Last updated at Posted at 2019-06-02

データセット作るのめんどくさい人

私です。
データセットを作っていると心が荒んでいくのを感じます。

というわけで

darknetを使ってyoloのフォーマットで検出結果をテキストに出力します。
yoloのフォーマットとは

クラスid BoundingBoxのxの中心座標 BoundingBoxのyの中心座標 BoundingBoxの幅 BoundingBoxの高さ

です。
txtファイルで保存されます。

使い方

darknetをクローンする。

git clone https://github.com/pjreddie/darknet.git

そしてmake
必要に応じてMakefileでGPU、cudnnを有効化してください。

cd darknet
make

そしてpythonフォルダに以下のコードを入れてください。

make_dataset.py
from ctypes import *
import math
import random
import sys

def sample(probs):
    s = sum(probs)
    probs = [a/s for a in probs]
    r = random.uniform(0, 1)
    for i in range(len(probs)):
        r = r - probs[i]
        if r <= 0:
            return i
    return len(probs)-1

def c_array(ctype, values):
    arr = (ctype*len(values))()
    arr[:] = values
    return arr

class BOX(Structure):
    _fields_ = [("x", c_float),
                ("y", c_float),
                ("w", c_float),
                ("h", c_float)]

class DETECTION(Structure):
    _fields_ = [("bbox", BOX),
                ("classes", c_int),
                ("prob", POINTER(c_float)),
                ("mask", POINTER(c_float)),
                ("objectness", c_float),
                ("sort_class", c_int)]


class IMAGE(Structure):
    _fields_ = [("w", c_int),
                ("h", c_int),
                ("c", c_int),
                ("data", POINTER(c_float))]

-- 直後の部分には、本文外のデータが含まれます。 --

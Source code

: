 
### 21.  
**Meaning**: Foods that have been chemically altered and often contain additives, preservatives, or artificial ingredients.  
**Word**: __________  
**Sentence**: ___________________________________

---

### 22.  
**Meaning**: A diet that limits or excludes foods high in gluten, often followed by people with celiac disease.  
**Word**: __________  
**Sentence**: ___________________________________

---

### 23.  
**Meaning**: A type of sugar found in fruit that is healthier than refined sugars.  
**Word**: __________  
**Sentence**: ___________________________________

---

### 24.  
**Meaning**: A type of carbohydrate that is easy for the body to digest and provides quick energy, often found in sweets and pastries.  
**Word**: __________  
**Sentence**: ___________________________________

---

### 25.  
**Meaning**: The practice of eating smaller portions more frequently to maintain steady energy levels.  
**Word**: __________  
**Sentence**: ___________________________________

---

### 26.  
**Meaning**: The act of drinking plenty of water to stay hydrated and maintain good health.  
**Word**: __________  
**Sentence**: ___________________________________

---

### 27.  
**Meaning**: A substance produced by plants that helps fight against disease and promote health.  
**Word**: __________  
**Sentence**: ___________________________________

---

class METADATA(Structure):
    _fields_ = [("classes", c_int),
                ("names", POINTER(c_char_p))]



lib = CDLL("libdarknet.so", RTLD_GLOBAL)
#lib = CDLL("libdarknet.so", RTLD_GLOBAL)
lib.network_width.argtypes = [c_void_p]
lib.network_width.restype = c_int
lib.network_height.argtypes = [c_void_p]
lib.network_height.restype = c_int

predict = lib.network_predict
predict.argtypes = [c_void_p, POINTER(c_float)]
predict.restype = POINTER(c_float)

set_gpu = lib.cuda_set_device
set_gpu.argtypes = [c_int]

make_image = lib.make_image
make_image.argtypes = [c_int, c_int, c_int]
make_image.restype = IMAGE

get_network_boxes = lib.get_network_boxes
get_network_boxes.argtypes = [c_void_p, c_int, c_int, c_float, c_float, POINTER(c_int), c_int, POINTER(c_int)]
get_network_boxes.restype = POINTER(DETECTION)

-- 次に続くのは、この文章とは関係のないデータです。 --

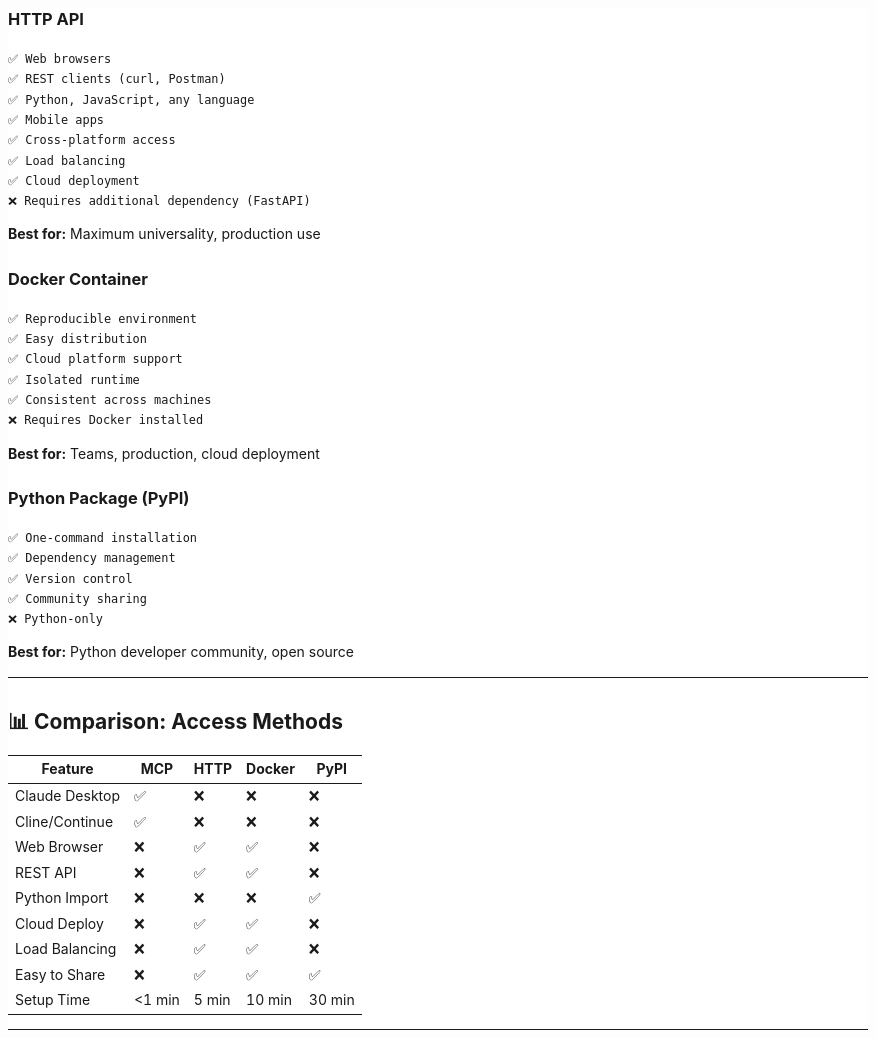 ### HTTP API
```
✅ Web browsers
✅ REST clients (curl, Postman)
✅ Python, JavaScript, any language
✅ Mobile apps
✅ Cross-platform access
✅ Load balancing
✅ Cloud deployment
❌ Requires additional dependency (FastAPI)
```
**Best for:** Maximum universality, production use

### Docker Container
```
✅ Reproducible environment
✅ Easy distribution
✅ Cloud platform support
✅ Isolated runtime
✅ Consistent across machines
❌ Requires Docker installed
```
**Best for:** Teams, production, cloud deployment

### Python Package (PyPI)
```
✅ One-command installation
✅ Dependency management
✅ Version control
✅ Community sharing
❌ Python-only
```
**Best for:** Python developer community, open source

---

## 📊 Comparison: Access Methods

| Feature | MCP | HTTP | Docker | PyPI |
|---------|-----|------|--------|------|
| Claude Desktop | ✅ | ❌ | ❌ | ❌ |
| Cline/Continue | ✅ | ❌ | ❌ | ❌ |
| Web Browser | ❌ | ✅ | ✅ | ❌ |
| REST API | ❌ | ✅ | ✅ | ❌ |
| Python Import | ❌ | ❌ | ❌ | ✅ |
| Cloud Deploy | ❌ | ✅ | ✅ | ❌ |
| Load Balancing | ❌ | ✅ | ✅ | ❌ |
| Easy to Share | ❌ | ✅ | ✅ | ✅ |
| Setup Time | <1 min | 5 min | 10 min | 30 min |

---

make_network_boxes = lib.make_network_boxes
make_network_boxes.argtypes = [c_void_p]
make_network_boxes.restype = POINTER(DETECTION)

free_detections = lib.free_detections
free_detections.argtypes = [POINTER(DETECTION), c_int]

free_ptrs = lib.free_ptrs
free_ptrs.argtypes = [POINTER(c_void_p), c_int]

network_predict = lib.network_predict
network_predict.argtypes = [c_void_p, POINTER(c_float)]

reset_rnn = lib.reset_rnn
reset_rnn.argtypes = [c_void_p]

load_net = lib.load_network
load_net.argtypes = [c_char_p, c_char_p, c_int]
load_net.restype = c_void_p

do_nms_obj = lib.do_nms_obj
do_nms_obj.argtypes = [POINTER(DETECTION), c_int, c_int, c_float]

do_nms_sort = lib.do_nms_sort
do_nms_sort.argtypes = [POINTER(DETECTION), c_int, c_int, c_float]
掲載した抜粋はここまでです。